A conceptual rendering of 112 Lindell Place. Image courtesy of Alamo Architects.
A conceptual rendering of 112 Lindell Place. Image courtesy of Alamo Architects.

More than a dozen residents of the historic River Road neighborhood, nestled between Brackenridge Park Golf Course and Highway 281, showed up to the Historic and Design Review Commission meeting on Wednesday to oppose a local developer’s plan to build a six additional units on a lot with an existing historic home.

Ultimately, the HDRC found that designs for a two-story, six-unit complex and plans to partially demolish and renovate the home was in line with the neighborhood’s “historic fabric,” and unanimously approved the project.

Strained talks between neighbor and owner representatives broke down over the summer, resulting in raised voices and passionate exchanges during Wednesday’s meeting. An attempt was made about five years ago to completely demolish the historic home at 112 Lindell Place and replace it with a nine-unit, multi-family complex and animosity has been building ever since.

Google Earth maps of 112 Lindell Place.
Google Earth map of 112 Lindell Place.

Since receiving conceptual approval in April, the design addresses several neighborhood concerns about number of windows facing neighboring property, drainage, driveway speed, fencing, and the preservation of an anacua tree, said Daniel Ortiz, an attorney representing the property owner, but at the end of the day, the neighborhood just doesn’t like the idea of seven units on the property.

Donna Martin, who will share a new fence line with the development, said she felt like she was being “sand-bagged” by the developers.

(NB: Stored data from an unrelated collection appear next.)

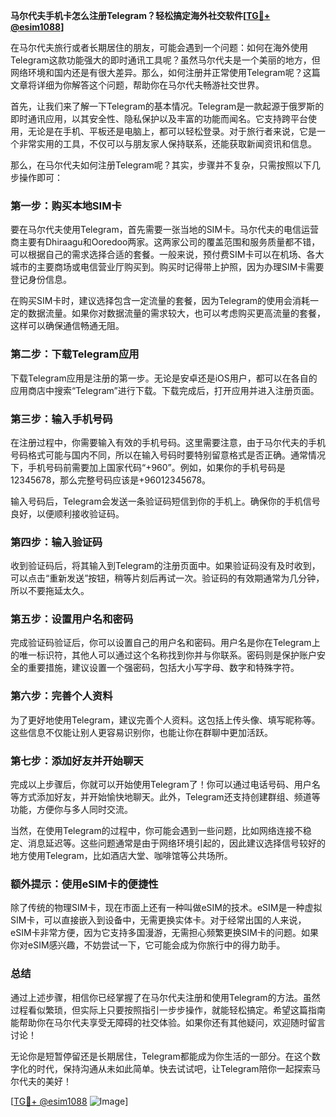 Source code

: **马尔代夫手机卡怎么注册Telegram？轻松搞定海外社交软件[[TG💪+ @esim1088](https://t.me/s/esim1088)]**

在马尔代夫旅行或者长期居住的朋友，可能会遇到一个问题：如何在海外使用Telegram这款功能强大的即时通讯工具呢？虽然马尔代夫是一个美丽的地方，但网络环境和国内还是有很大差异。那么，如何注册并正常使用Telegram呢？这篇文章将详细为你解答这个问题，帮助你在马尔代夫畅游社交世界。

首先，让我们来了解一下Telegram的基本情况。Telegram是一款起源于俄罗斯的即时通讯应用，以其安全性、隐私保护以及丰富的功能而闻名。它支持跨平台使用，无论是在手机、平板还是电脑上，都可以轻松登录。对于旅行者来说，它是一个非常实用的工具，不仅可以与朋友家人保持联系，还能获取新闻资讯和信息。

那么，在马尔代夫如何注册Telegram呢？其实，步骤并不复杂，只需按照以下几步操作即可：

### 第一步：购买本地SIM卡

要在马尔代夫使用Telegram，首先需要一张当地的SIM卡。马尔代夫的电信运营商主要有Dhiraagu和Ooredoo两家。这两家公司的覆盖范围和服务质量都不错，可以根据自己的需求选择合适的套餐。一般来说，预付费SIM卡可以在机场、各大城市的主要商场或电信营业厅购买到。购买时记得带上护照，因为办理SIM卡需要登记身份信息。

在购买SIM卡时，建议选择包含一定流量的套餐，因为Telegram的使用会消耗一定的数据流量。如果你对数据流量的需求较大，也可以考虑购买更高流量的套餐，这样可以确保通信畅通无阻。

### 第二步：下载Telegram应用

下载Telegram应用是注册的第一步。无论是安卓还是iOS用户，都可以在各自的应用商店中搜索“Telegram”进行下载。下载完成后，打开应用并进入注册页面。

### 第三步：输入手机号码

在注册过程中，你需要输入有效的手机号码。这里需要注意，由于马尔代夫的手机号码格式可能与国内不同，所以在输入号码时要特别留意格式是否正确。通常情况下，手机号码前需要加上国家代码“+960”。例如，如果你的手机号码是12345678，那么完整号码应该是+96012345678。

输入号码后，Telegram会发送一条验证码短信到你的手机上。确保你的手机信号良好，以便顺利接收验证码。

### 第四步：输入验证码

收到验证码后，将其输入到Telegram的注册页面中。如果验证码没有及时收到，可以点击“重新发送”按钮，稍等片刻后再试一次。验证码的有效期通常为几分钟，所以不要拖延太久。

### 第五步：设置用户名和密码

完成验证码验证后，你可以设置自己的用户名和密码。用户名是你在Telegram上的唯一标识符，其他人可以通过这个名称找到你并与你联系。密码则是保护账户安全的重要措施，建议设置一个强密码，包括大小写字母、数字和特殊字符。

### 第六步：完善个人资料

为了更好地使用Telegram，建议完善个人资料。这包括上传头像、填写昵称等。这些信息不仅能让别人更容易识别你，也能让你在群聊中更加活跃。

### 第七步：添加好友并开始聊天

完成以上步骤后，你就可以开始使用Telegram了！你可以通过电话号码、用户名等方式添加好友，并开始愉快地聊天。此外，Telegram还支持创建群组、频道等功能，方便你与多人同时交流。

当然，在使用Telegram的过程中，你可能会遇到一些问题，比如网络连接不稳定、消息延迟等。这些问题通常是由于网络环境引起的，因此建议选择信号较好的地方使用Telegram，比如酒店大堂、咖啡馆等公共场所。

### 额外提示：使用eSIM卡的便捷性

除了传统的物理SIM卡，现在市面上还有一种叫做eSIM的技术。eSIM是一种虚拟SIM卡，可以直接嵌入到设备中，无需更换实体卡。对于经常出国的人来说，eSIM卡非常方便，因为它支持多国漫游，无需担心频繁更换SIM卡的问题。如果你对eSIM感兴趣，不妨尝试一下，它可能会成为你旅行中的得力助手。

### 总结

通过上述步骤，相信你已经掌握了在马尔代夫注册和使用Telegram的方法。虽然过程看似繁琐，但实际上只要按照指引一步步操作，就能轻松搞定。希望这篇指南能帮助你在马尔代夫享受无障碍的社交体验。如果你还有其他疑问，欢迎随时留言讨论！

无论你是短暂停留还是长期居住，Telegram都能成为你生活的一部分。在这个数字化的时代，保持沟通从未如此简单。快去试试吧，让Telegram陪你一起探索马尔代夫的美好！

[[TG💪+ @esim1088](https://t.me/s/esim1088) ![Image](https://i.postimg.cc/4NQfJmqS/Snipaste-2025-05-13-00-14-12.png)]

She wanted “speed bumps and an eight-foot fence” for driveway speed and noise mitigation. Instead, the design features two sharp turns in the driveway to reduce speed and a solid six-foot fence to comply with design standards. The Commissioners felt Martin’s concerns and those of the neighborhood had been met at least halfway.

“We were trying to incorporate as much (neighbor feedback) as we could.” Ortiz said. “It’s not the driveway, it’s not keeping the anacua, it’s not the drainage, it’s not the fence, it’s not the parking. It’s always going to be too (many units).”

The .275-acre lot, however, is zoned for a maximum density of 33 units per acre, which would allow for a much larger development.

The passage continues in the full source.